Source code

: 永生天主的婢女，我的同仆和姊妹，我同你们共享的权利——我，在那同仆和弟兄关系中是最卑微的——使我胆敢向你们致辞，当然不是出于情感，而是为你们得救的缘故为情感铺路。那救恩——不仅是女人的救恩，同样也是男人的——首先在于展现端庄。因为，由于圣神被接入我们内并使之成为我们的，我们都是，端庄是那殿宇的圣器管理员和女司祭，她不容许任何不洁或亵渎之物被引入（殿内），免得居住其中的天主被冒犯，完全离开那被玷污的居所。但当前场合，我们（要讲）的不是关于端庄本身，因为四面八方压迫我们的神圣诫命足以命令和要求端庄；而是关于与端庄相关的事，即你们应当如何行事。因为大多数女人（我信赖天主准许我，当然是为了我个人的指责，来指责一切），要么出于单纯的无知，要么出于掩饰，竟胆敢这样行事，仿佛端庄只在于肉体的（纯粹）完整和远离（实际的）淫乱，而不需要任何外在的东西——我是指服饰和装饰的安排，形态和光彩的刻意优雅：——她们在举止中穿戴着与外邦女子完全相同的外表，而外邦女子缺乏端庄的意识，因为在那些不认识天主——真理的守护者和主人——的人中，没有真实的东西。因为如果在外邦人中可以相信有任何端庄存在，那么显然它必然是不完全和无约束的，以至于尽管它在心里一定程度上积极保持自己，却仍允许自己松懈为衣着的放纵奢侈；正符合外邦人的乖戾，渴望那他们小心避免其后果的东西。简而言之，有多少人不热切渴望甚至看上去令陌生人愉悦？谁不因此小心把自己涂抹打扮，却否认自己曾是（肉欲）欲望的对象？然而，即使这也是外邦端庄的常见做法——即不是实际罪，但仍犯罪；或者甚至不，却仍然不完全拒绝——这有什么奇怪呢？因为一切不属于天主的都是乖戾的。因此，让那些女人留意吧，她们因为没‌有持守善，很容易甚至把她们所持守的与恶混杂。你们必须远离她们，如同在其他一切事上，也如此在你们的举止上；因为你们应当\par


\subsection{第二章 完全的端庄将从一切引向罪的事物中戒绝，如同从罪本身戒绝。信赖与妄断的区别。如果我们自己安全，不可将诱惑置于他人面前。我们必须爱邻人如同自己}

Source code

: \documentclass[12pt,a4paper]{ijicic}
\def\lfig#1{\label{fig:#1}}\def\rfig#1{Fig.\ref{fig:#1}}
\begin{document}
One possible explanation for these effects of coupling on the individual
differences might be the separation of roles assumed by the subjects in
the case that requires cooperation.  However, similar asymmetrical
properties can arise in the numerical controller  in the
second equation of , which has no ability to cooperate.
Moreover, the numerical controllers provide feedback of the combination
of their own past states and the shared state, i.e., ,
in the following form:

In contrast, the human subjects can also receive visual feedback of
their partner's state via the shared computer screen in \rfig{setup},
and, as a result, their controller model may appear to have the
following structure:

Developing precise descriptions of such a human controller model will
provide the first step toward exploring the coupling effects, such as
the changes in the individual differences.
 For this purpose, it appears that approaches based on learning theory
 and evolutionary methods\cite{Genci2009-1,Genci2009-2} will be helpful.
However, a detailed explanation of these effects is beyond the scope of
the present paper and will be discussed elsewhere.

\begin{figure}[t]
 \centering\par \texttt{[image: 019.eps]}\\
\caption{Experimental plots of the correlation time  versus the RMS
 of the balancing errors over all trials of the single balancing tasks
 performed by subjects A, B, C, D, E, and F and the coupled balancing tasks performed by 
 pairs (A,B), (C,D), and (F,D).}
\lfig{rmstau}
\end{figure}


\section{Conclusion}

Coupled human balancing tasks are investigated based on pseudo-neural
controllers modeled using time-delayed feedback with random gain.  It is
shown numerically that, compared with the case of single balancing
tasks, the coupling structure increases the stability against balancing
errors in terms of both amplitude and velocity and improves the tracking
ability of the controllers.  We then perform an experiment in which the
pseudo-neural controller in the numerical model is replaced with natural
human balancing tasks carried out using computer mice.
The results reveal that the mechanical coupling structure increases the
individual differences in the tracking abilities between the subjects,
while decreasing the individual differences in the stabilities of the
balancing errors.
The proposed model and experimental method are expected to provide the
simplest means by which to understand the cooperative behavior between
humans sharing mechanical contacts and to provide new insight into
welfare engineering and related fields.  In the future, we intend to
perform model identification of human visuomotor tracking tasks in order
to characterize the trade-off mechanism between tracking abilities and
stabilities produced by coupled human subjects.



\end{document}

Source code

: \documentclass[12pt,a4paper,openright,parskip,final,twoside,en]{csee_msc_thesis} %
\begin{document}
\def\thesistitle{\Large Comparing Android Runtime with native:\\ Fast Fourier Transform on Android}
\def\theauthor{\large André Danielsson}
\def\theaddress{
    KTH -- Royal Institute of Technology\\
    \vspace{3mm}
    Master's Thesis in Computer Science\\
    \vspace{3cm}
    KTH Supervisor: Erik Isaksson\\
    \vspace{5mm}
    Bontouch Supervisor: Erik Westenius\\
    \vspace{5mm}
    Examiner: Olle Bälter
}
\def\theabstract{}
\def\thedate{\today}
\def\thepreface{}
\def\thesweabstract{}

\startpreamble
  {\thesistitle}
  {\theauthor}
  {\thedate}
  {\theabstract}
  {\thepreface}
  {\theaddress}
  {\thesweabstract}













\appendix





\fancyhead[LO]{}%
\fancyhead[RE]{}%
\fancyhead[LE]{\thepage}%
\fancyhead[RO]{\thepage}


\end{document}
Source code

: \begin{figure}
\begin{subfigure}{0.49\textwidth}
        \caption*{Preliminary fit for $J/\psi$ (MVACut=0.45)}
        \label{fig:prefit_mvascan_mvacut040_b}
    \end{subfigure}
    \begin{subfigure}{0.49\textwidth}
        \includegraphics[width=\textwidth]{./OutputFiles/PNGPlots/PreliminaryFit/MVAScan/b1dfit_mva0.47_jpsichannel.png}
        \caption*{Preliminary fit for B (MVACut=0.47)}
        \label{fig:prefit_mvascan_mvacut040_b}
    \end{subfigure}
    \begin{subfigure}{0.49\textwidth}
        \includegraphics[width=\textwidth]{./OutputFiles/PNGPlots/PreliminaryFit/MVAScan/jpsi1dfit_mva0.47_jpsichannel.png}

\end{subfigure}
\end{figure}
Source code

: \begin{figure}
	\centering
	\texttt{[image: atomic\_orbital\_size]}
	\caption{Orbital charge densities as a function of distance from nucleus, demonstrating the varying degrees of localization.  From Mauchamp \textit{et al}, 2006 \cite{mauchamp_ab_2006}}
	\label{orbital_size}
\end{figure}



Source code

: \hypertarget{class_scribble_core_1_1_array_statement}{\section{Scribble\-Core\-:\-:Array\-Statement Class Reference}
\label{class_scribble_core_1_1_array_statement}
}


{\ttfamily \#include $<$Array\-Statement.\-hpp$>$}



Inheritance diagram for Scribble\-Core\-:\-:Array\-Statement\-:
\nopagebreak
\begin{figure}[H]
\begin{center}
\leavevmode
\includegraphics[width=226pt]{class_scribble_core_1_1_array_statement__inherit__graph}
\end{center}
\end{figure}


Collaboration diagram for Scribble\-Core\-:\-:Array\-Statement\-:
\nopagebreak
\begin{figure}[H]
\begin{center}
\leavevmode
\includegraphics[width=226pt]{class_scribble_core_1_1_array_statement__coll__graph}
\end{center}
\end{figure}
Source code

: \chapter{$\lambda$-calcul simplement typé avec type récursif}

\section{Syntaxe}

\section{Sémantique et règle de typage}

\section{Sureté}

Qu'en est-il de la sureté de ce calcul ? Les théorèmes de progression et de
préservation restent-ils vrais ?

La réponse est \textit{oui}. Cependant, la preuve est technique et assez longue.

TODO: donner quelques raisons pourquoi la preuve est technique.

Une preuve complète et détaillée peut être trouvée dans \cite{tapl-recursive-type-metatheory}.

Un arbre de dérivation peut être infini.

-------

▶ [Aim of the task] Produce a word-for-word copy of everything above from the line holding "of the balancing" down to the line holding "errors in terms", with both of those lines kept.

▶ [Solution for this task]
 of the balancing errors over all trials of the single balancing tasks
 performed by subjects A, B, C, D, E, and F and the coupled balancing tasks performed by 
 pairs (A,B), (C,D), and (F,D).}
\lfig{rmstau}
\end{figure}


\section{Conclusion}

Coupled human balancing tasks are investigated based on pseudo-neural
controllers modeled using time-delayed feedback with random gain.  It is
shown numerically that, compared with the case of single balancing
tasks, the coupling structure increases the stability against balancing
errors in terms of both amplitude and velocity and improves the tracking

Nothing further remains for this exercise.